I studied Physics at the University of Bayreuth, the Technical University Munich, Germany and - for an Erasmus exchange year - at Univeriste Piere et Marie Curie (Paris VI), France. During my Diploma thesis (Master's equivalent) in Wolfgang Baumeister's lab at the Max Planck Institute for Biochemistry, Martinsried, Germany, I worked on methods to reduce radiation damage on biological specimen during cryo-electron tomography. I subsequently moved to Tübingen to start a Ph.D. thesis with Bernhard Schölkopf, Detlef Weigel and Gunnar Rätsch. My main focus now is to develop and apply new machine learning techniques for genomic sequence analysis.

Publications:

A list of publications can be found here.

Research Interests:

Gene Finding:
Domain Adaption for Genomic Sequence Analysis:
My main interested in domain adaptation methods is in their application to sequence analysis and in particular to gene finding.
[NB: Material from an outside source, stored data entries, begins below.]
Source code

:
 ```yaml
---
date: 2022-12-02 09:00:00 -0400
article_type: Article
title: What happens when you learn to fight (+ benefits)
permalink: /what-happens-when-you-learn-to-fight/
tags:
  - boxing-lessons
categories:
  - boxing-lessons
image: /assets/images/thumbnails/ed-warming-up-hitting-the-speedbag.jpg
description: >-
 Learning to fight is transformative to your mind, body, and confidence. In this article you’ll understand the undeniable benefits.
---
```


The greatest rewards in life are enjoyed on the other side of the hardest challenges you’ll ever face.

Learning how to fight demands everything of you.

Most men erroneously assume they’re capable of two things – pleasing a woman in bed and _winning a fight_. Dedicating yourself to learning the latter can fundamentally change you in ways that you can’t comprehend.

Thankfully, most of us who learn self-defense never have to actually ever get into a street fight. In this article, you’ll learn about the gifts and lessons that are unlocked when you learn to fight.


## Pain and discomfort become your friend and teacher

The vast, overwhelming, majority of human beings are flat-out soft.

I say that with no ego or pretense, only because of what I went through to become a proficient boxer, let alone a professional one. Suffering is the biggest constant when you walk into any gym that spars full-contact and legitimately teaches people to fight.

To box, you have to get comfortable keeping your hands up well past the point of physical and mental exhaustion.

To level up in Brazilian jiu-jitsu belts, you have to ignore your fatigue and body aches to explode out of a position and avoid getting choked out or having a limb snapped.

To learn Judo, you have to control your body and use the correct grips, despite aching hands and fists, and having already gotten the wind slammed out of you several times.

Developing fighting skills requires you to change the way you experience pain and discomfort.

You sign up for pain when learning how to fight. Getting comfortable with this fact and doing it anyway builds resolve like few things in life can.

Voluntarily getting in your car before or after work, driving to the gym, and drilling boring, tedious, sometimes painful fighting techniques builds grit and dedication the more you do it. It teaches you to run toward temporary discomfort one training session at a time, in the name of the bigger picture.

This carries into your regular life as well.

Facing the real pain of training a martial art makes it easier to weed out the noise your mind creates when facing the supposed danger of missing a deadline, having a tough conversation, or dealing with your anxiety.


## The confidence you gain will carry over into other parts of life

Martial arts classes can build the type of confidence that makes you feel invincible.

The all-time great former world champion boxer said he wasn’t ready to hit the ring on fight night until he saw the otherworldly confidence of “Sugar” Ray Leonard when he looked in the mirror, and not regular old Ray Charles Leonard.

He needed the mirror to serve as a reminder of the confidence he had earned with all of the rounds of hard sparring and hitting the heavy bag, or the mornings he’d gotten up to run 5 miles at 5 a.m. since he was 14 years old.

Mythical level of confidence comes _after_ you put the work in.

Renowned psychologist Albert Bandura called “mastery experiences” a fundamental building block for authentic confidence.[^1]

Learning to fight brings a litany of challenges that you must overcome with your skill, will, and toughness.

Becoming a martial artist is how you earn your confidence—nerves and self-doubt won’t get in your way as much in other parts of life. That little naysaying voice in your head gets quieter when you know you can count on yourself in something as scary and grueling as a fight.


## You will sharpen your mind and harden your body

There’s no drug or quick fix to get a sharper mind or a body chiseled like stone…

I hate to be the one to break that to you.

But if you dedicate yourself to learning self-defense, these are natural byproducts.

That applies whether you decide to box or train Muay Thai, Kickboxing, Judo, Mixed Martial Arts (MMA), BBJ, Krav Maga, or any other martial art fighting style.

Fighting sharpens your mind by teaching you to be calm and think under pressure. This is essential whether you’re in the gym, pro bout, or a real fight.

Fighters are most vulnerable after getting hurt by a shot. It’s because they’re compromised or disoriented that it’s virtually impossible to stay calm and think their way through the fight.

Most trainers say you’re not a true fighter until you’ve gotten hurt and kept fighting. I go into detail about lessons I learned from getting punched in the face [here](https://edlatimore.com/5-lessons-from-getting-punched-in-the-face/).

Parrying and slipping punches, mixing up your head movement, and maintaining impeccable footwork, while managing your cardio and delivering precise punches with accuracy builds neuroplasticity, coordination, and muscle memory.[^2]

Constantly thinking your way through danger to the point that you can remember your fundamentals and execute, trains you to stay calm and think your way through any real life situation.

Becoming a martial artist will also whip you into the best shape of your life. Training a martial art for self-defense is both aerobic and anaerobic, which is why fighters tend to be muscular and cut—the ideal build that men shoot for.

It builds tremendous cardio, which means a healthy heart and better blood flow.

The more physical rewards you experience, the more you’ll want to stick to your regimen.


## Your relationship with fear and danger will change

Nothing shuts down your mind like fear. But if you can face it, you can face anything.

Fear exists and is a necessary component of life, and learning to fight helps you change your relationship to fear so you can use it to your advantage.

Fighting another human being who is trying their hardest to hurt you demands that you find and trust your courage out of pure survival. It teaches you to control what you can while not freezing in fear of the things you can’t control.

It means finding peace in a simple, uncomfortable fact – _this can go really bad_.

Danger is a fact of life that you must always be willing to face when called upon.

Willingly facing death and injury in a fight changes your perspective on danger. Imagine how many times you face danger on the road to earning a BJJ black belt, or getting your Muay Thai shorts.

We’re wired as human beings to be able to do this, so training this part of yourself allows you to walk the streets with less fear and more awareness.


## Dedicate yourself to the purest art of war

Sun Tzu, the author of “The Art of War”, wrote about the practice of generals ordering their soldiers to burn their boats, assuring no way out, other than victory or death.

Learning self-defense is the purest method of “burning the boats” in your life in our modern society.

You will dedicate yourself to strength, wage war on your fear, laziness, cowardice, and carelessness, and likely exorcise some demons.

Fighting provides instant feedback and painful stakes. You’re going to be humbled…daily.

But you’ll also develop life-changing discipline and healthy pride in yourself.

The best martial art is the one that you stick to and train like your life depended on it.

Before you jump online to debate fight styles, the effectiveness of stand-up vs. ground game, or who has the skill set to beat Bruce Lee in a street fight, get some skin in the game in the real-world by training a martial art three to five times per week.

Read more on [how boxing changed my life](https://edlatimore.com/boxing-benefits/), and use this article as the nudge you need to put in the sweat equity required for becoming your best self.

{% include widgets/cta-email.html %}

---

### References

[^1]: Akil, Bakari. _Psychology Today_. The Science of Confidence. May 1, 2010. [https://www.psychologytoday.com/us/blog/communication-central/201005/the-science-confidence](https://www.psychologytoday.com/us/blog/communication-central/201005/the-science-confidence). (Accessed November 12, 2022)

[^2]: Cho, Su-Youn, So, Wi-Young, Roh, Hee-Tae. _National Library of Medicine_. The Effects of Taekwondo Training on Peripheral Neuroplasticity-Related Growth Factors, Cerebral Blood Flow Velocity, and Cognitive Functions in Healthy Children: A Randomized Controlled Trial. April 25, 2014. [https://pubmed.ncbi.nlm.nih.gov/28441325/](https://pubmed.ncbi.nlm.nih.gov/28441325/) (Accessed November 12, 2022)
To date gene finding methods require a large amount of labeled data (e.i. previously annotated genes) to train a model for the subsequent prediction of unknown genes in the rest of the genome. To achieve highly accurate predictions, training is performed for each organism separately, e.g. a model learnt on fly genes is not working well to predict genes in a worm genome as the characteristics of the genes have diverged during evolution. However, it is also known that the cellular machineries that are responsible for transcription, processing and translation of genes are highly conserved between organisms. Therefore the tasks of predicting genes in flies and worms are similar albeit different. By applying domain adaptation techniques we try to close the remaining gap.
Inference of Alternative Splicing:
SNP Detection in A. thaliana:
As part of the resequencing project for 20 diverse strains of the model plant Arabidopsis thaliana, I have developed a SVM-based method for accurate detection of single-nucleotide polymorphisms (SNPs) from hybridization data. We have thus identified more than 1 million SNPs. Assessing the effects of the nonredundant SNPs on the annotated protein-coding genes we have found many that have a large impact on gene integrity, e.g. more than 1000 SNPs introduce premature stop codons.